--- Excerpted data Enclosed Below ---

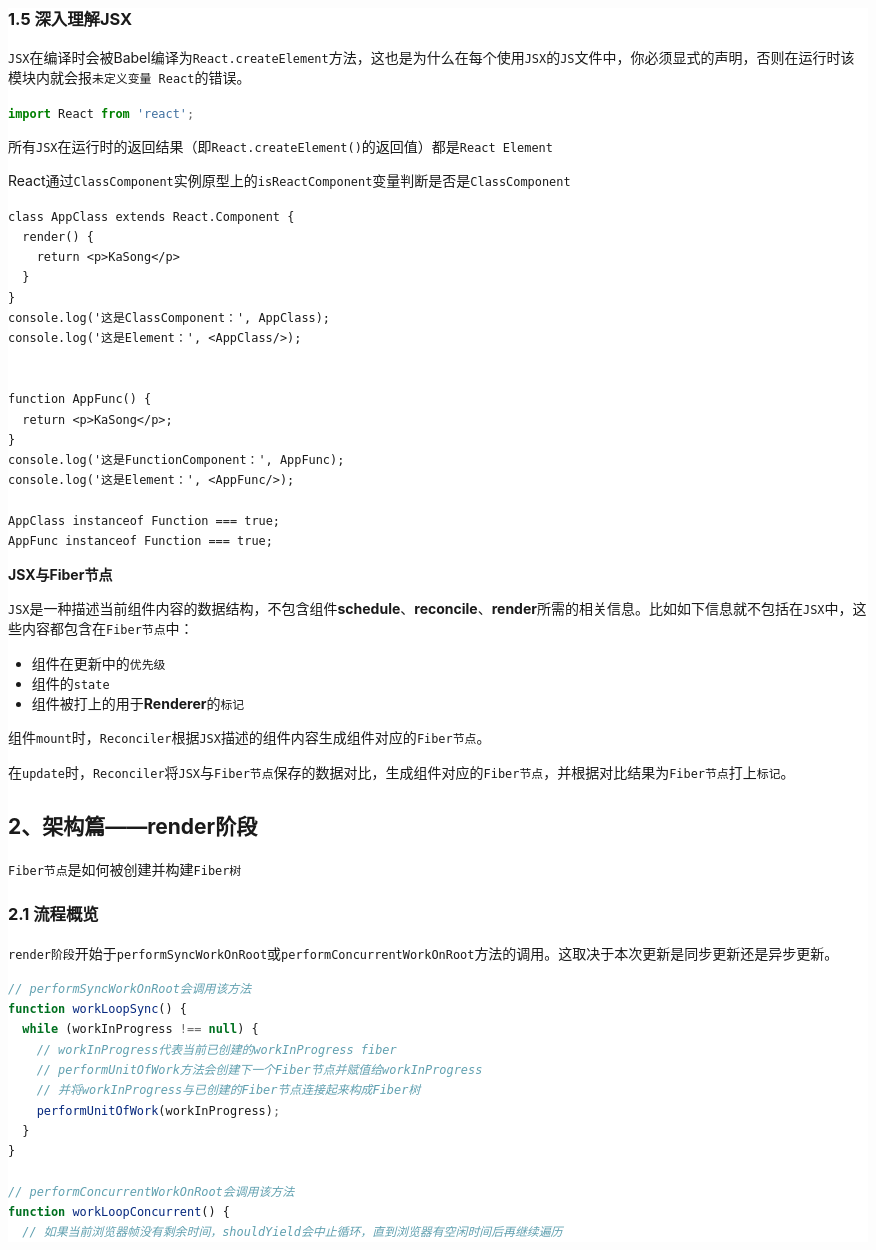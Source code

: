 
### 1.5 深入理解JSX

`JSX`在编译时会被Babel编译为`React.createElement`方法，这也是为什么在每个使用`JSX`的`JS`文件中，你必须显式的声明，否则在运行时该模块内就会报`未定义变量 React`的错误。

```js
import React from 'react';
```

所有`JSX`在运行时的返回结果（即`React.createElement()`的返回值）都是`React Element`

React通过`ClassComponent`实例原型上的`isReactComponent`变量判断是否是`ClassComponent`

```JSx
class AppClass extends React.Component {
  render() {
    return <p>KaSong</p>
  }
}
console.log('这是ClassComponent：', AppClass);
console.log('这是Element：', <AppClass/>);


function AppFunc() {
  return <p>KaSong</p>;
}
console.log('这是FunctionComponent：', AppFunc);
console.log('这是Element：', <AppFunc/>);
            
AppClass instanceof Function === true;
AppFunc instanceof Function === true;
```

**JSX与Fiber节点**

`JSX`是一种描述当前组件内容的数据结构，不包含组件**schedule**、**reconcile**、**render**所需的相关信息。比如如下信息就不包括在`JSX`中，这些内容都包含在`Fiber节点`中：

- 组件在更新中的`优先级`
- 组件的`state`
- 组件被打上的用于**Renderer**的`标记`

组件`mount`时，`Reconciler`根据`JSX`描述的组件内容生成组件对应的`Fiber节点`。

在`update`时，`Reconciler`将`JSX`与`Fiber节点`保存的数据对比，生成组件对应的`Fiber节点`，并根据对比结果为`Fiber节点`打上`标记`。

## 2、架构篇——render阶段 

`Fiber节点`是如何被创建并构建`Fiber树`

### 2.1 流程概览

`render阶段`开始于`performSyncWorkOnRoot`或`performConcurrentWorkOnRoot`方法的调用。这取决于本次更新是同步更新还是异步更新。

```js
// performSyncWorkOnRoot会调用该方法
function workLoopSync() {
  while (workInProgress !== null) {
    // workInProgress代表当前已创建的workInProgress fiber
    // performUnitOfWork方法会创建下一个Fiber节点并赋值给workInProgress
    // 并将workInProgress与已创建的Fiber节点连接起来构成Fiber树
    performUnitOfWork(workInProgress);
  }
}

// performConcurrentWorkOnRoot会调用该方法
function workLoopConcurrent() {
  // 如果当前浏览器帧没有剩余时间，shouldYield会中止循环，直到浏览器有空闲时间后再继续遍历
```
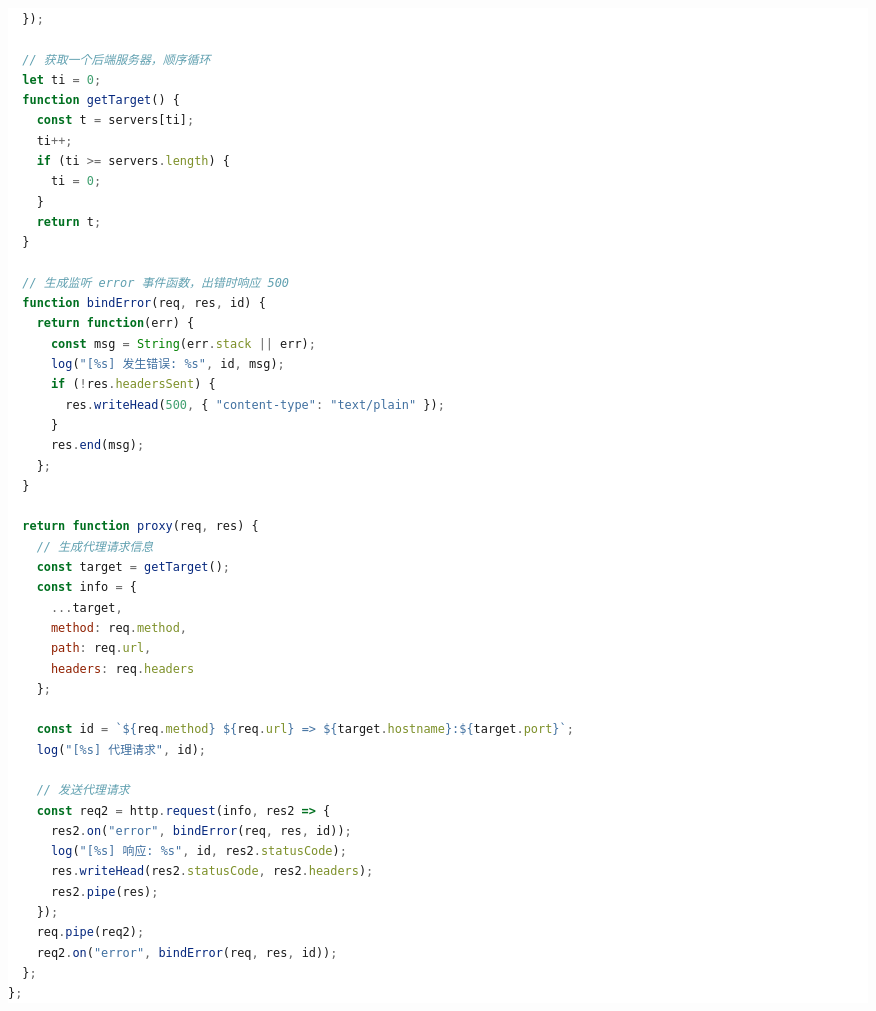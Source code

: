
 ```js
  });

  // 获取一个后端服务器，顺序循环
  let ti = 0;
  function getTarget() {
    const t = servers[ti];
    ti++;
    if (ti >= servers.length) {
      ti = 0;
    }
    return t;
  }

  // 生成监听 error 事件函数，出错时响应 500
  function bindError(req, res, id) {
    return function(err) {
      const msg = String(err.stack || err);
      log("[%s] 发生错误: %s", id, msg);
      if (!res.headersSent) {
        res.writeHead(500, { "content-type": "text/plain" });
      }
      res.end(msg);
    };
  }

  return function proxy(req, res) {
    // 生成代理请求信息
    const target = getTarget();
    const info = {
      ...target,
      method: req.method,
      path: req.url,
      headers: req.headers
    };

    const id = `${req.method} ${req.url} => ${target.hostname}:${target.port}`;
    log("[%s] 代理请求", id);

    // 发送代理请求
    const req2 = http.request(info, res2 => {
      res2.on("error", bindError(req, res, id));
      log("[%s] 响应: %s", id, res2.statusCode);
      res.writeHead(res2.statusCode, res2.headers);
      res2.pipe(res);
    });
    req.pipe(req2);
    req2.on("error", bindError(req, res, id));
  };
};

```
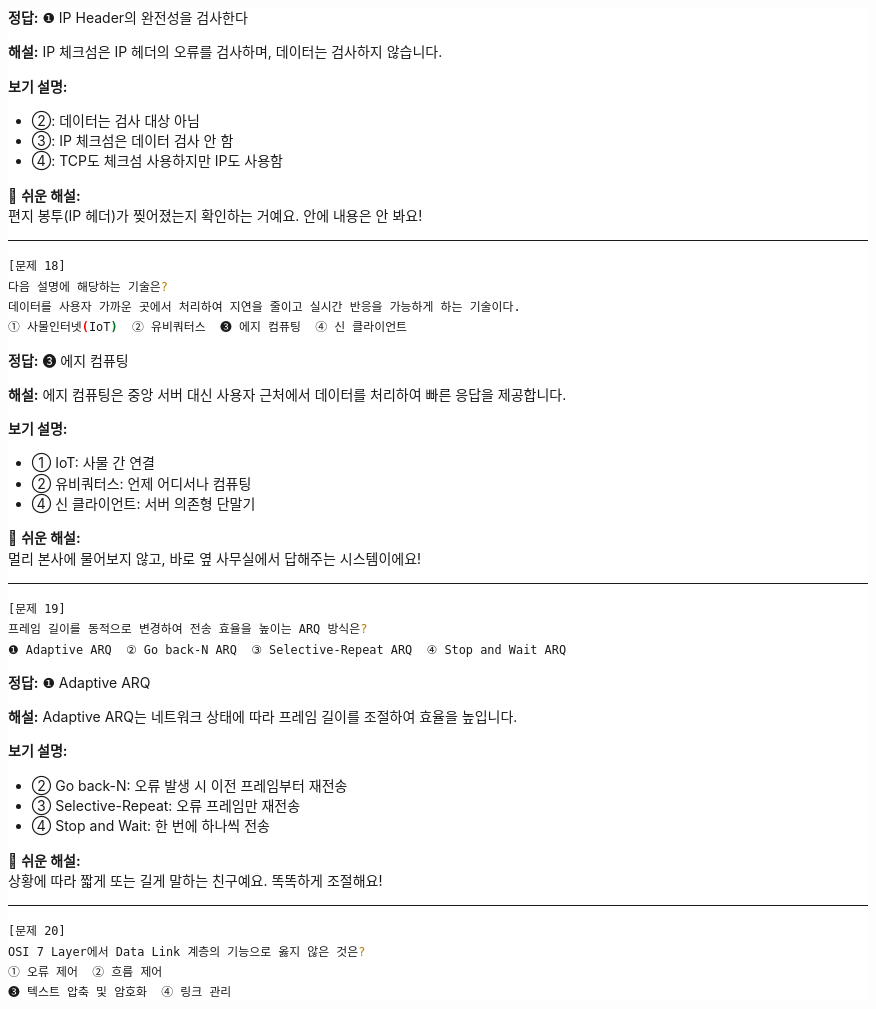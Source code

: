 **정답:** ❶ IP Header의 완전성을 검사한다  

**해설:** IP 체크섬은 IP 헤더의 오류를 검사하며, 데이터는 검사하지 않습니다.  

**보기 설명:**  
- ②: 데이터는 검사 대상 아님  
- ③: IP 체크섬은 데이터 검사 안 함  
- ④: TCP도 체크섬 사용하지만 IP도 사용함  

🧸 **쉬운 해설:**  
편지 봉투(IP 헤더)가 찢어졌는지 확인하는 거예요. 안에 내용은 안 봐요!

---

```bash
[문제 18]
다음 설명에 해당하는 기술은?  
데이터를 사용자 가까운 곳에서 처리하여 지연을 줄이고 실시간 반응을 가능하게 하는 기술이다.
① 사물인터넷(IoT)  ② 유비쿼터스  ❸ 에지 컴퓨팅  ④ 신 클라이언트
```

**정답:** ❸ 에지 컴퓨팅  

**해설:** 에지 컴퓨팅은 중앙 서버 대신 사용자 근처에서 데이터를 처리하여 빠른 응답을 제공합니다.  

**보기 설명:**  
- ① IoT: 사물 간 연결  
- ② 유비쿼터스: 언제 어디서나 컴퓨팅  
- ④ 신 클라이언트: 서버 의존형 단말기  

🧸 **쉬운 해설:**  
멀리 본사에 물어보지 않고, 바로 옆 사무실에서 답해주는 시스템이에요!

---

```bash
[문제 19]
프레임 길이를 동적으로 변경하여 전송 효율을 높이는 ARQ 방식은?
❶ Adaptive ARQ  ② Go back-N ARQ  ③ Selective-Repeat ARQ  ④ Stop and Wait ARQ
```

**정답:** ❶ Adaptive ARQ  

**해설:** Adaptive ARQ는 네트워크 상태에 따라 프레임 길이를 조절하여 효율을 높입니다.  

**보기 설명:**  
- ② Go back-N: 오류 발생 시 이전 프레임부터 재전송  
- ③ Selective-Repeat: 오류 프레임만 재전송  
- ④ Stop and Wait: 한 번에 하나씩 전송  

🧸 **쉬운 해설:**  
상황에 따라 짧게 또는 길게 말하는 친구예요. 똑똑하게 조절해요!

---

```bash
[문제 20]
OSI 7 Layer에서 Data Link 계층의 기능으로 옳지 않은 것은?
① 오류 제어  ② 흐름 제어  
❸ 텍스트 압축 및 암호화  ④ 링크 관리
```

--- End of Enclosed Excerpted data ---

- **Description of the task**
In the entries above, find each line with the word "AppClass" and return it.

- **The answer**
class AppClass extends React.Component {
console.log('这是ClassComponent：', AppClass);
console.log('这是Element：', <AppClass/>);
AppClass instanceof Function === true;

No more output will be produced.